Abstract The potential clinical role of non-dihydropyridine calcium antagonists, such as verapamil and diltiazem, in the management of patients during and subsequent to acute myocardial infarction (AMI) is an area of considerable and changing controversy. 1 Recent investigations suggest that both verapamil 1,2 and diltiazem 1,2,4 exert beneficial effects after AMI, largely, if not entirely mediated by reduction in the incidence of reinfarction. However, there is considerable concern about the use of these negatively inotropic calcium antagonists in patients with significantly impaired left ventricular systolic function. 1,2,4 Although diltiazem may be beneficial in the periinfarct period 3 and verapamil may exert beneficial effects on both ischemia 5 and infarct size 6 in this setting, the results of the only large randomized study conducted to date concerning the early use of verapamil — Danish Verapamil Infarction Trial-I (DAVIT-I) 1 — discouraged initiation of verapamil therapy in the first week, representing the period of maximal risk for reinfarction.
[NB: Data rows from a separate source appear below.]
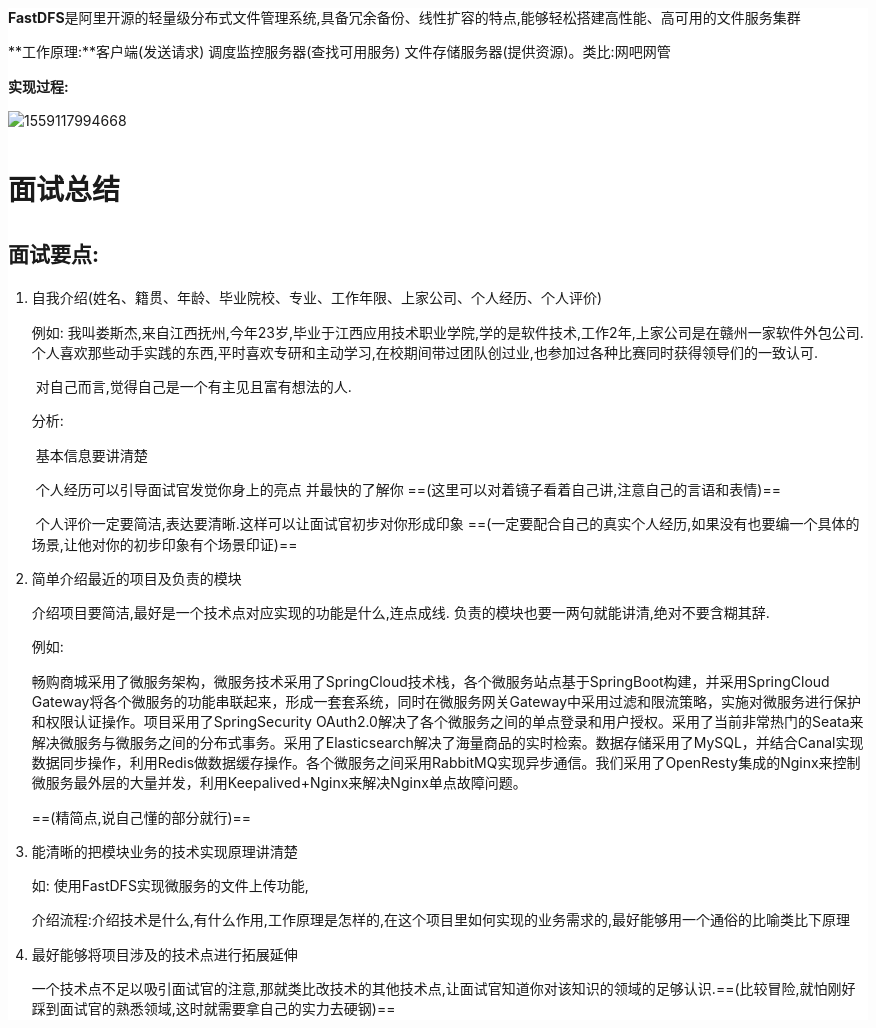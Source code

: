 **FastDFS**是阿里开源的轻量级分布式文件管理系统,具备冗余备份、线性扩容的特点,能够轻松搭建高性能、高可用的文件服务集群

**工作原理:**客户端(发送请求) 调度监控服务器(查找可用服务) 文件存储服务器(提供资源)。类比:网吧网管

**实现过程:**

![1559117994668](/1559117994668.png)



# 面试总结

## 面试要点:

1. 自我介绍(姓名、籍贯、年龄、毕业院校、专业、工作年限、上家公司、个人经历、个人评价)

   例如:
   		我叫娄斯杰,来自江西抚州,今年23岁,毕业于江西应用技术职业学院,学的是软件技术,工作2年,上家公司是在赣州一家软件外包公司.
   		个人喜欢那些动手实践的东西,平时喜欢专研和主动学习,在校期间带过团队创过业,也参加过各种比赛同时获得领导们的一致认可.

   ​		对自己而言,觉得自己是一个有主见且富有想法的人.

   分析:

   ​		基本信息要讲清楚

   ​        个人经历可以引导面试官发觉你身上的亮点 并最快的了解你
   ​         ==(这里可以对着镜子看着自己讲,注意自己的言语和表情)==

   ​        个人评价一定要简洁,表达要清晰.这样可以让面试官初步对你形成印象
   ​         ==(一定要配合自己的真实个人经历,如果没有也要编一个具体的场景,让他对你的初步印象有个场景印证)==

   

2. 简单介绍最近的项目及负责的模块

   介绍项目要简洁,最好是一个技术点对应实现的功能是什么,连点成线.
   负责的模块也要一两句就能讲清,绝对不要含糊其辞.

   例如:

   畅购商城采用了微服务架构，微服务技术采用了SpringCloud技术栈，各个微服务站点基于SpringBoot构建，并采用SpringCloud Gateway将各个微服务的功能串联起来，形成一套套系统，同时在微服务网关Gateway中采用过滤和限流策略，实施对微服务进行保护和权限认证操作。项目采用了SpringSecurity OAuth2.0解决了各个微服务之间的单点登录和用户授权。采用了当前非常热门的Seata来解决微服务与微服务之间的分布式事务。采用了Elasticsearch解决了海量商品的实时检索。数据存储采用了MySQL，并结合Canal实现数据同步操作，利用Redis做数据缓存操作。各个微服务之间采用RabbitMQ实现异步通信。我们采用了OpenResty集成的Nginx来控制微服务最外层的大量并发，利用Keepalived+Nginx来解决Nginx单点故障问题。

   ==(精简点,说自己懂的部分就行)==

   

3. 能清晰的把模块业务的技术实现原理讲清楚

   如: 使用FastDFS实现微服务的文件上传功能,

   介绍流程:介绍技术是什么,有什么作用,工作原理是怎样的,在这个项目里如何实现的业务需求的,最好能够用一个通俗的比喻类比下原理

   

4. 最好能够将项目涉及的技术点进行拓展延伸

   一个技术点不足以吸引面试官的注意,那就类比改技术的其他技术点,让面试官知道你对该知识的领域的足够认识.==(比较冒险,就怕刚好踩到面试官的熟悉领域,这时就需要拿自己的实力去硬钢)==
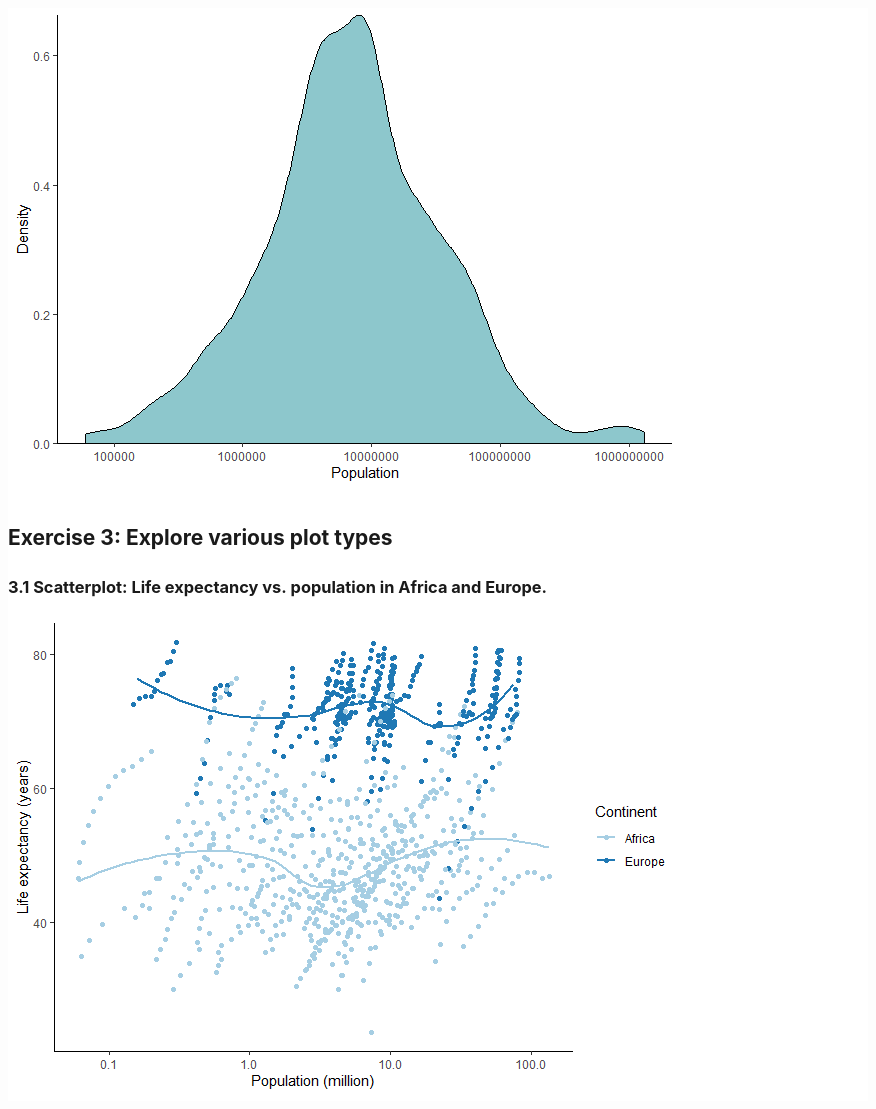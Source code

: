 ![](hw_02_files/figure-gfm/unnamed-chunk-15-1.png)

## Exercise 3: Explore various plot types

### 3.1 Scatterplot: Life expectancy vs. population in Africa and Europe.

![](hw_02_files/figure-gfm/unnamed-chunk-16-1.png)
Specifically, in DAVIT-I the incidence of death due to cardiogenic shock or pulmonary edema, or both, complicating infarction was 5.3%, somewhat higher than in the placebo-treated patients (3.2%). These results of DAVIT-I may have been influenced by the use of large intravenous doses of the drug and by the absence of thrombolytic therapy, which would be expected to both reduce the potential risk of the development of cardiogenic shock and increase the risk of reinfarction. Therefore, there is a need to reevaluate this area of therapeutics. We prospectively examined the incidence of potential drug-associated adverse events in consecutive patients treated with intravenous or oral verapamil, or both, in the early management of suspected AMI. We also sought to determine potential clinical parameters predisposing to the occurrence of such adverse outcomes. End points included death, significant bradyarrhythmia requiring treatment due to hemodynamic compromise and symptomatic left ventricular failure. Frequency of these outcomes was expressed as a percentage with 95% confidence intervals (CI). Correlates between 12 prospectively chosen clinical variables and individual end points were determined using multiple logistic regression.